We spend the night at my best friend’s house, not very far from Cambridge. Most of it is Elizabethan, built on far older foundations, some of it Georgian. When he bought it, it was crumbling inside to ruins. The main rooms had been used to shelter cattle, but he restored the ornate plasterwork of their ceilings. To the uncomprehending annoyance of certain bureaucrats, he refused public subsidies to do so, preferring to work hard to pay the very high cost, so that he was free of their inspections, supervision and incessant demands afterwards.
He had understood what so many Britons, and Europeans in general, do not understand: that with benefits received from the state, comes servitude to the state.
The house actually belonged to the Malory family, that is to say the family of the author of Morte d’Arthur. My friend thought that, in the circumstances, he ought to read it; but found that, despite a special interest in doing so, he just couldn’t. Life was too short.
In fact, I don’t think I have ever met anyone who has read it through. No one reads it who doesn’t have to. Every time I hear it mentioned, I recall Dr Johnson’s remark about Paradise Lost: No man ever wished it longer than it is.
Waking up to a romantic mist over the glorious moat, we set off for another friend’s house, in Shropshire, about a hundred and fifty miles away. Shropshire is mostly rural, even though it is one of the cradles of the Industrial Revolution, and seldom visited. It is the county where Algernon, in the Importance of Being Ernest, claimed to have a friend called Bunbury, who was always at death’s door, visiting whom provided an excuse for his otherwise inexplicable absences.
The house once belonged to the Lee family, that is to say the ancestors of Robert E Lee, and from time to time a Southerner turns up and asks – always with exquisite politeness – to look through it. It has a ruined chapel in the grounds and a tunnel to the nearest village, though which supplies were once bought by the local tradesmen. Perhaps it was also an escape route in times of emergency.
It is curious how people with an interest in an historical figure imagine that they have learnt something about him by visiting somewhere connected to him, however remotely. This is very odd, but we all feel it. When I handle a book signed by the author, for example, especially if he is long dead, I feel some connection to him that an unsigned copy does not confer. Absurd, but I can’t rid myself of the idea.
My friend is an admirable man. A refugee from East Germany, he made a fair bit of money from property when he was still young, and then decided it was enough. He never tried to make any more; he simply wanted to live independently and pursue whatever interested him, such as the history of art, science and philosophy.
In fact, I don’t think I know anyone else who has made a lot of money and who has not wanted to make even more. He made money not to enslave himself to Mammon, but to liberate himself from it (or is it him?).
Since our object in coming to England is to go to Ireland, we drive to Holyhead. We have booked a ferry to Dublin.

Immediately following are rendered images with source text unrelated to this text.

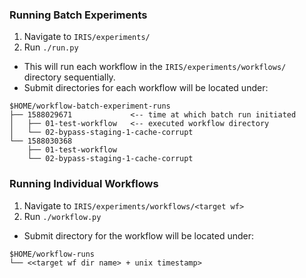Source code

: ### Running Batch Experiments
1. Navigate to `IRIS/experiments/`
2. Run `./run.py`
  - This will run each workflow in the `IRIS/experiments/workflows/` directory
    sequentially.
  - Submit directories for each workflow will be located under:

```
$HOME/workflow-batch-experiment-runs
├── 1588029671             <-- time at which batch run initiated
│   ├── 01-test-workflow   <-- executed workflow directory
│   └── 02-bypass-staging-1-cache-corrupt
└── 1588030368
    ├── 01-test-workflow
    └── 02-bypass-staging-1-cache-corrupt
```

### Running Individual Workflows
1. Navigate to `IRIS/experiments/workflows/<target wf>`
2. Run `./workflow.py`
  - Submit directory for the workflow will be located under:

```
$HOME/workflow-runs
└── <<target wf dir name> + unix timestamp>
```
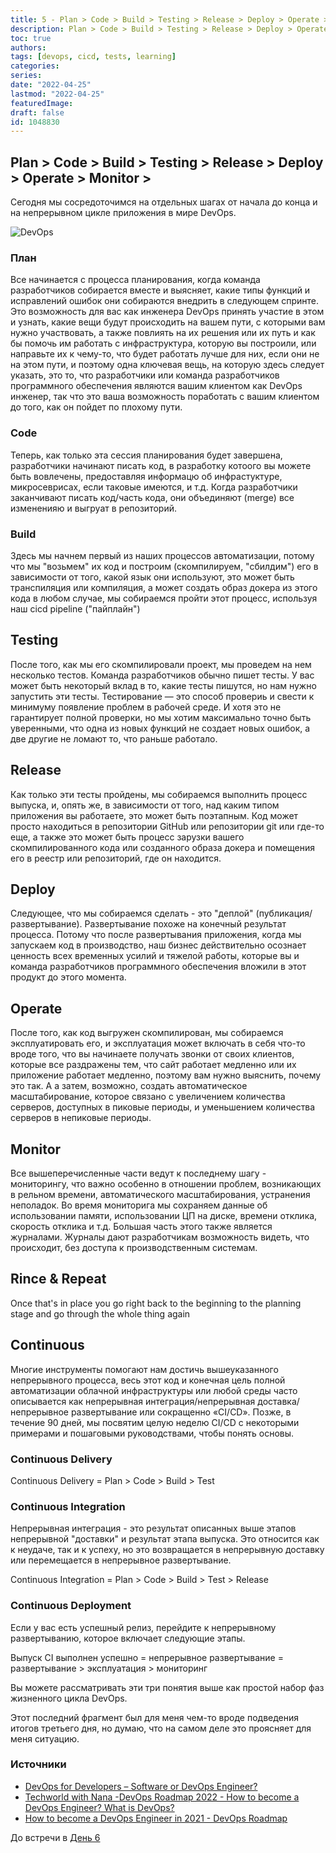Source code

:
 ```yaml
---
title: 5 - Plan > Code > Build > Testing > Release > Deploy > Operate > Monitor
description: Plan > Code > Build > Testing > Release > Deploy > Operate > Monitor
toc: true
authors:
tags: [devops, cicd, tests, learning]
categories:
series:
date: "2022-04-25"
lastmod: "2022-04-25"
featuredImage:
draft: false
id: 1048830
---
```


## Plan > Code > Build > Testing > Release > Deploy > Operate > Monitor > 

Сегодня мы сосредоточимся на отдельных шагах от начала до конца и на непрерывном цикле приложения в мире DevOps.

![DevOps](../images/Day5_DevOps8.png)

### План

Все начинается с процесса планирования, когда команда разработчиков собирается вместе и выясняет, какие типы функций и исправлений ошибок они собираются внедрить в следующем спринте. Это возможность для вас как инженера DevOps принять участие в этом и узнать, какие вещи будут происходить на вашем пути, с которыми вам нужно участвовать, а также повлиять на их решения или их путь и как бы помочь им работать с инфраструктура, которую вы построили, или направьте их к чему-то, что будет работать лучше для них, если они не на этом пути, и поэтому одна ключевая вещь, на которую здесь следует указать, это то, что разработчики или команда разработчиков программного обеспечения являются вашим клиентом как DevOps инженер, так что это ваша возможность поработать с вашим клиентом до того, как он пойдет по плохому пути.

### Code

Теперь, как только эта сессия планирования будет завершена, разработчики начинают писать код, в разработку котоого вы можете быть вовлечены, предоставляя информацю об инфрастуктуре, микросеврисах, если таковые имеются, и т.д.
Когда разработчики заканчивают писать код/часть кода, они объединяют (merge) все измененияю и выгруат в репозиторий.

### Build

Здесь мы начнем первый из наших процессов автоматизации, потому что мы "возьмем" их код и построим (скомпилируем, "сбилдим") его в зависимости от того, какой язык они используют, это может быть транспиляция или компиляция, а может создать образ докера из этого кода в любом случае, мы собираемся пройти этот процесс, используя наш cicd pipeline ("пайплайн")

## Testing

После того, как мы его скомпилировали проект, мы проведем на нем несколько тестов. Команда разработчиков обычно пишет тесты. У вас может быть некоторый вклад в то, какие тесты пишутся, но нам нужно запустить эти тесты. Тестирование — это способ провериь и свести к минимуму появление проблем в рабочей среде. И хотя это не гарантирует полной проверки, но мы хотим максимально точно быть уверенными, что одна из новых функций не создает новых ошибок, а две другие не ломают то, что раньше работало.

## Release

Как только эти тесты пройдены, мы собираемся выполнить процесс выпуска, и, опять же, в зависимости от того, над каким типом приложения вы работаете, это может быть поэтапным. Код может просто находиться в репозитории GitHub или репозитории git или где-то еще, а также это может быть процесс зарузки вашего скомпилированного кода или созданного образа докера и помещения его в реестр или репозиторий, где он находится.

## Deploy

Следующее, что мы собираемся сделать - это "деплой" (публикация/развертывание). Развертывание похоже на конечный результат процесса. Потому что после развертывания приложения, когда мы запускаем код в производство, наш бизнес действительно осознает ценность всех временных усилий и тяжелой работы, которые вы и команда разработчиков программного обеспечения вложили в этот продукт до этого момента.

## Operate

После того, как код выгружен  скомпилирован, мы собираемся эксплуатировать его, и эксплуатация может включать в себя что-то вроде того, что вы начинаете получать звонки от своих клиентов, которые все раздражены тем, что сайт работает медленно или их приложение работает медленно, поэтому вам нужно выяснить, почему это так.
А а затем, возможно, создать автоматическое масштабирование, которое связано с увеличением количества серверов, доступных в пиковые периоды, и уменьшением количества серверов в непиковые периоды.

## Monitor

Все вышеперечисленные части ведут к последнему шагу - мониторингу, что важно особенно в отношении проблем, возникающих в рельном времени, автоматического масштабирования, устранения неполадок.
Во время мониторига мы сохраняем данные об использовании памяти, использовании ЦП на диске, времени отклика, скорость отклика и т.д. Большая часть этого также является журналами. Журналы дают разработчикам возможность видеть, что происходит, без доступа к производственным системам.

## Rince & Repeat

Once that's in place you go right back to the beginning to the planning stage and go through the whole thing again

## Continuous

Многие инструменты помогают нам достичь вышеуказанного непрерывного процесса, весь этот код и конечная цель полной автоматизации облачной инфраструктуры или любой среды часто описывается как непрерывная интеграция/непрерывная доставка/непрерывное развертывание или сокращенно «CI/CD». Позже, в течение 90 дней, мы посвятим целую неделю CI/CD с некоторыми примерами и пошаговыми руководствами, чтобы понять основы.

### Continuous Delivery

Continuous Delivery = Plan > Code > Build > Test 

### Continuous Integration

Непрерывная интеграция - это результат описанных выше этапов непрерывной "доставки" и результат этапа выпуска. Это относится как к неудаче, так и к успеху, но это возвращается в непрерывную доставку или перемещается в непрерывное развертывание.

Continuous Integration = Plan > Code > Build > Test > Release 

### Continuous Deployment 

Если у вас есть успешный релиз, перейдите к непрерывному развертыванию, которое включает следующие этапы.

Выпуск CI выполнен успешно = непрерывное развертывание = развертывание > эксплуатация > мониторинг

Вы можете рассматривать эти три понятия выше как простой набор фаз жизненного цикла DevOps.

Этот последний фрагмент был для меня чем-то вроде подведения итогов третьего дня, но думаю, что на самом деле это проясняет для меня ситуацию.


### Источники

- [DevOps for Developers – Software or DevOps Engineer?](https://www.youtube.com/watch?v=a0-uE3rOyeU)
- [Techworld with Nana -DevOps Roadmap 2022 - How to become a DevOps Engineer? What is DevOps? ](https://www.youtube.com/watch?v=9pZ2xmsSDdo&t=125s)
- [How to become a DevOps Engineer in 2021 - DevOps Roadmap](https://www.youtube.com/watch?v=5pxbp6FyTfk)

До встречи в [День 6](../day06)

The drive to Holyhead through North Wales is of great beauty: but the modern British cannot see a beautiful landscape without throwing litter at it. This litter is composed of the wrappings of the food and drink they consume en route, and dispose of much as a cow relieves itself in a field, unselfconsciously. A cow, you will have noticed, can defecate and eat at the same time; the same is true of the British and their litter. It is all a sign of their dreadful loss of self-control, which is now so bad that they believe that self-control is a bad, psychologically dangerous thing.

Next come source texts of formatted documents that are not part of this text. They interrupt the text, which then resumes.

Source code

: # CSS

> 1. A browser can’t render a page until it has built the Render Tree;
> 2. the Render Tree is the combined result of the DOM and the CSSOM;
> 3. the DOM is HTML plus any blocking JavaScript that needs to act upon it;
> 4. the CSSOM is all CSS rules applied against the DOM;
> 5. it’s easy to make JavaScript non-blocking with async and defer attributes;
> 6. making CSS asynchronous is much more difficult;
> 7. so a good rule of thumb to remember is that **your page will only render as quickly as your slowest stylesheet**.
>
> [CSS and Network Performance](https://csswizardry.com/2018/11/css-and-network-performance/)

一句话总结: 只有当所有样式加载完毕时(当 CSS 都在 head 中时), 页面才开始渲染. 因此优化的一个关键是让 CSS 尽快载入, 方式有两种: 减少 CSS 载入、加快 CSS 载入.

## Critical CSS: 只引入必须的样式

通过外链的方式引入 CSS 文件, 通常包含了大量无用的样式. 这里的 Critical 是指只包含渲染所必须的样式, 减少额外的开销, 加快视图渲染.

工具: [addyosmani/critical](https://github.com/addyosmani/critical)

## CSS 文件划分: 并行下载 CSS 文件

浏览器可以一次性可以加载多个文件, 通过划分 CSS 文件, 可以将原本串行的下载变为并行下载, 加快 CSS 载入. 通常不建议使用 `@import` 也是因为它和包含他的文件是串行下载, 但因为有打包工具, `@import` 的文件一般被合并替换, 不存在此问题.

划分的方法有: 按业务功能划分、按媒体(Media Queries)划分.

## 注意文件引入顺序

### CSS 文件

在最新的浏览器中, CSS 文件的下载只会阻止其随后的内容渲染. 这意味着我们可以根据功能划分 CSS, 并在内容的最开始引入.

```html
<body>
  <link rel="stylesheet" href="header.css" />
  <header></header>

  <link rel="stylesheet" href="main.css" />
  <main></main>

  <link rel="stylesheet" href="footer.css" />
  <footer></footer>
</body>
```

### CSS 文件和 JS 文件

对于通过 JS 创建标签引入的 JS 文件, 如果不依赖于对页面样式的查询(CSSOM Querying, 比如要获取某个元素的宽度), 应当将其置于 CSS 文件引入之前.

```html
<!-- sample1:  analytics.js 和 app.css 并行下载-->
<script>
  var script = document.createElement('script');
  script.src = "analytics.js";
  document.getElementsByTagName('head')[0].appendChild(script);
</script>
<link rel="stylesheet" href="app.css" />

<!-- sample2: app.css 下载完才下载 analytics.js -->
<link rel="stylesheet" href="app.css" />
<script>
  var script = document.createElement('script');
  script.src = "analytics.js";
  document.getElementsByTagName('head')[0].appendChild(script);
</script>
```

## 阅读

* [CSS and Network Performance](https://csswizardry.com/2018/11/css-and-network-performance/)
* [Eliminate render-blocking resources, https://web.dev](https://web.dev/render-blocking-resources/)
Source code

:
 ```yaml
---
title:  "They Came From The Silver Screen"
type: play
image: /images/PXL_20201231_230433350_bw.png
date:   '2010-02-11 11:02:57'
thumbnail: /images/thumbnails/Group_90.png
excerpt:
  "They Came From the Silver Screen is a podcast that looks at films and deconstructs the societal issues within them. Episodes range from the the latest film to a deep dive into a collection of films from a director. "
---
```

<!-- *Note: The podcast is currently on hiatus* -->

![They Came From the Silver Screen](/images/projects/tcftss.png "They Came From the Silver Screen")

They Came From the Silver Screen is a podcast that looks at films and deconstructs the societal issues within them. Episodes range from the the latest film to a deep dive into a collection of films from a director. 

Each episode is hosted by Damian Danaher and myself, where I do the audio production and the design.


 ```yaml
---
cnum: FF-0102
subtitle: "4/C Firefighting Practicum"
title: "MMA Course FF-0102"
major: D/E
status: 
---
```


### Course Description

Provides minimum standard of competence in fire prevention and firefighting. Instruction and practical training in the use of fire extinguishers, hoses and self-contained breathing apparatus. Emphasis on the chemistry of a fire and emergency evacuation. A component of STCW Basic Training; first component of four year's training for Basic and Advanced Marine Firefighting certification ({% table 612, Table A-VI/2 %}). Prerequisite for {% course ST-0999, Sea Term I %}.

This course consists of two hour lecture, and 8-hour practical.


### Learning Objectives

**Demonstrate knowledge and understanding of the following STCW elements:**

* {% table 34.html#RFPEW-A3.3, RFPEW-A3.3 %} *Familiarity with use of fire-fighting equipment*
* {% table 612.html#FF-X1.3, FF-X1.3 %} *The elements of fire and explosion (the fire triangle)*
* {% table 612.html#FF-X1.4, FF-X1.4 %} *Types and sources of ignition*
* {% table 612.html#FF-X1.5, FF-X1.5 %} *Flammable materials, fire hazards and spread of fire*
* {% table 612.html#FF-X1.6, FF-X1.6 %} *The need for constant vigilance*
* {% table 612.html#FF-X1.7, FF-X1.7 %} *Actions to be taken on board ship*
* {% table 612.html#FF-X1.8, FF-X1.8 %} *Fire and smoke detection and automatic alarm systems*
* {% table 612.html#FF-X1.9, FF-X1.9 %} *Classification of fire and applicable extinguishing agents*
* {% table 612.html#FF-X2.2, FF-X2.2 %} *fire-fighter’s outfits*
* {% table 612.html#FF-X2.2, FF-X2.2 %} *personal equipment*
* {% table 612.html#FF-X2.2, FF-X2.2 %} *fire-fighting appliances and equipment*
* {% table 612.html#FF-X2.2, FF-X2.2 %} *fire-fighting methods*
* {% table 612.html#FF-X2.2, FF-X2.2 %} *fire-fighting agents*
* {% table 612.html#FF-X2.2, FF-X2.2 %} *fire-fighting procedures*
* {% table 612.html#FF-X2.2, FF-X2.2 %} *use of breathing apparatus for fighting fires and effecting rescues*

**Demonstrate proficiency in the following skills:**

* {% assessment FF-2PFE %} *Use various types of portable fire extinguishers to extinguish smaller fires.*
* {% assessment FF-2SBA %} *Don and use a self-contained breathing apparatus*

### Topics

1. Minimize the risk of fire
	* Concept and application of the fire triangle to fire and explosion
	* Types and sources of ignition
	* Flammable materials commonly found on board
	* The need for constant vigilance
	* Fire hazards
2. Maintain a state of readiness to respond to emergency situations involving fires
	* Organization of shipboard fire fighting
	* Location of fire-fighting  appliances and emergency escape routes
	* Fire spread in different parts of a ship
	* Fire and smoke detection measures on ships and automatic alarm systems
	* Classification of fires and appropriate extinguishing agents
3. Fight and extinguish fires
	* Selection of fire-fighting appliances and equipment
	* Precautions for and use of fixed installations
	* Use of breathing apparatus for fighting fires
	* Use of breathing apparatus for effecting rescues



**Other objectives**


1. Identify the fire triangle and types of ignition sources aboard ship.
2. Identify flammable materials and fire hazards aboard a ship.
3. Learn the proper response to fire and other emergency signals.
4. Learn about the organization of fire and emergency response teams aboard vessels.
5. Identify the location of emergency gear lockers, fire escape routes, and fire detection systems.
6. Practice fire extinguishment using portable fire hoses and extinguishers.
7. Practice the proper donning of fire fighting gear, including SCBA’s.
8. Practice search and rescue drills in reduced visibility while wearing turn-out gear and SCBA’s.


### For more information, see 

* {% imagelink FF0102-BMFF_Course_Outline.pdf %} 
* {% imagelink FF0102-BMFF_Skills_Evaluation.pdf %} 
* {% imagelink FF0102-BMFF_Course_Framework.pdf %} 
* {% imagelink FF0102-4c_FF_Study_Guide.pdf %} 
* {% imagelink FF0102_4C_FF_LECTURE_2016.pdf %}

By the time we reach Holyhead, the weather is dreadful – when we get out of the car, we are immediately attacked by hailstones, which sting horribly – and we learn that some of the employees of the ferry company have gone on strike. This is because the company has employed Polish and Baltic sailors at 3 Euros per hour (those countries having recently acceded to the European Union), instead of paying several times more to British and Irish sailors who are no better. For the most part, the British and Irish sailors have accepted redundancy payments, but a few have barricaded themselves into the bridge of the ferry that will not, therefore be sailing (besides, said the ferry company, the weather is too bad). No doubt globalisation is a wonderful thing, all in all, but it has its minor inconveniences.
This means that we have to stay overnight in Holyhead: as, of course, do hundreds of other passengers.

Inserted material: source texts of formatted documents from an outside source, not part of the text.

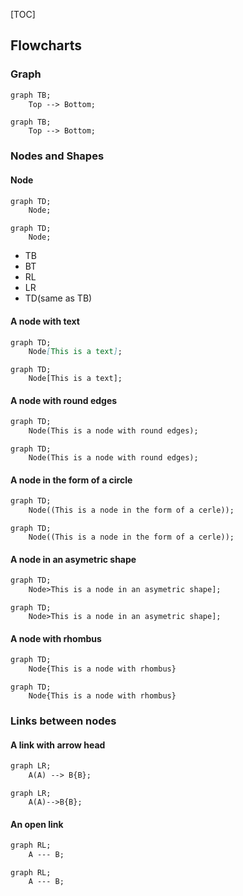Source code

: [TOC]

## Flowcharts

### Graph
```markdown
graph TB;
	Top --> Bottom;
```

```mermaid
graph TB;
	Top --> Bottom;
```
### Nodes and Shapes

#### Node

```markdown
graph TD;
	Node;
```

```mermaid
graph TD;
	Node;
```

- TB
- BT
- RL
- LR
- TD(same as TB)

#### A node with text 

```markdown 
graph TD;
	Node[This is a text];
```

```mermaid
graph TD;
	Node[This is a text];
```

#### A node with round edges

```markdown
graph TD;
	Node(This is a node with round edges);
```

```mermaid
graph TD;
	Node(This is a node with round edges);
```

#### A node in the form of a circle

```markdown
graph TD;
	Node((This is a node in the form of a cerle));
```

```mermaid
graph TD;
	Node((This is a node in the form of a cerle));
```

#### A node in an asymetric shape

```markdown 
graph TD;
	Node>This is a node in an asymetric shape];
```

```mermaid
graph TD;
	Node>This is a node in an asymetric shape];
```

#### A node with rhombus

```markdown
graph TD;
	Node{This is a node with rhombus}
```

```mermaid
graph TD;
	Node{This is a node with rhombus}
```

### Links between nodes

#### A link with arrow head

```markdown
graph LR;
	A(A) --> B{B};
```

```mermaid
graph LR;
	A(A)-->B{B};
```

#### An open link

```markdown
graph RL;
	A --- B;
```

```mermaid
graph RL;
	A --- B;
```

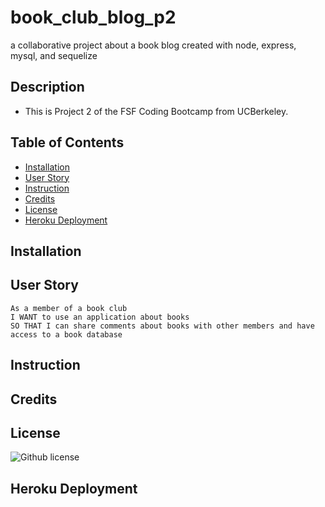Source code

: # book_club_blog_p2
a collaborative project about a book blog created with node, express, mysql, and sequelize
## Description
- This is Project 2 of the FSF Coding Bootcamp from UCBerkeley.

## Table of Contents
  - [Installation](#installation)
  - [User Story](#user-story)
  - [Instruction](#instruction)
  - [Credits](#credits)
  - [License](#license)
  - [Heroku Deployment](#heroku-deployment)

## Installation

## User Story 
```
As a member of a book club 
I WANT to use an application about books 
SO THAT I can share comments about books with other members and have access to a book database

```
## Instruction
    
## Credits

## License
 ![Github license](https://img.shields.io/badge/license-MIT-blue.svg) 

## Heroku Deployment
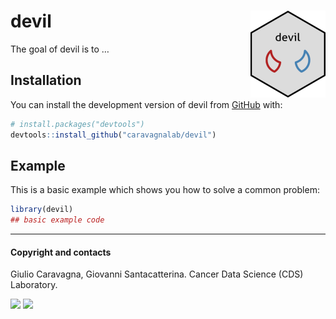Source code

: 
<!-- README.md is generated from README.Rmd. Please edit that file -->
<!-- Use devtools::build_readme() to update the files -->

# devil <a href="caravagnalab.github.io/rdevil"><img src="man/figures/logo.png" align="right" height="139" alt="devil website" /></a>

<!-- badges: start -->
<!-- badges: end -->

The goal of devil is to …

## Installation

You can install the development version of devil from
[GitHub](https://github.com/) with:

``` r
# install.packages("devtools")
devtools::install_github("caravagnalab/devil")
```

## Example

This is a basic example which shows you how to solve a common problem:

``` r
library(devil)
## basic example code
```

------------------------------------------------------------------------

#### Copyright and contacts

Giulio Caravagna, Giovanni Santacatterina. Cancer Data Science (CDS)
Laboratory.

[![](https://img.shields.io/badge/CDS%20Lab%20Github-caravagnalab-seagreen.svg)](https://github.com/caravagnalab/)
[![](https://img.shields.io/badge/CDS%20Lab%20webpage-https://www.caravagnalab.org/-red.svg)](https://www.caravagnalab.org/)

Holyhead is dismal at the best of times, and these are not the best of times. We find the best places to stay, but are told, not without a certain Schadenfreude (or am I paranoid?), that there are no vacancies.
Eventually, we find a very dismal bed a breakfast establishment in a small, terraced house covered in scaffolding. My wife tells me to take the dog with me so that the owner knows that we have a dog with us and can see that he is very small and nice.
The owner is a man in his late thirties, with greasy hair and an unhealthy look. Behind him stands his mentally-handicapped son. I ask whether he has a room and whether he minds the dog. He has, and he doesn’t. He asks me whether I would like to see the room.
I follow him up the stairs with the dog under my arm. The house is dismal and physically redolent of Britain in the 1950s. I feel a surge of nostalgia for this atmosphere.
The room is tiny and has been slept in by so many chain smokers that the smell of smoke and ash has impregnated everything beyond any hope of ever removing it. It is the kind of place you come out smelling like a fag-end yourself.
As if inspired by the atmosphere of the place, my dog – whom we have forgotten to walk en route, though normally we are passionately attentive to his needs – begins to urinate. First I feel something warm and damp, then I see a golden stream. So does the landlord. Horribly embarrassed, I turn the dog upside down in the hope that gravity will stop the flow, but it seems only to make it worse. Then I put him in the wash-hand basin, where he continues until he has finished.
Humiliated, I say, ‘He’s never done that before,’ which is true, but I wouldn’t believe it if I were the landlord. Fortunately, he needs the money, so he pretends to believe me; and it is true that the smell of old cigarettes is so strong that the dog’s performance makes no impression on the overall aesthetics of the room.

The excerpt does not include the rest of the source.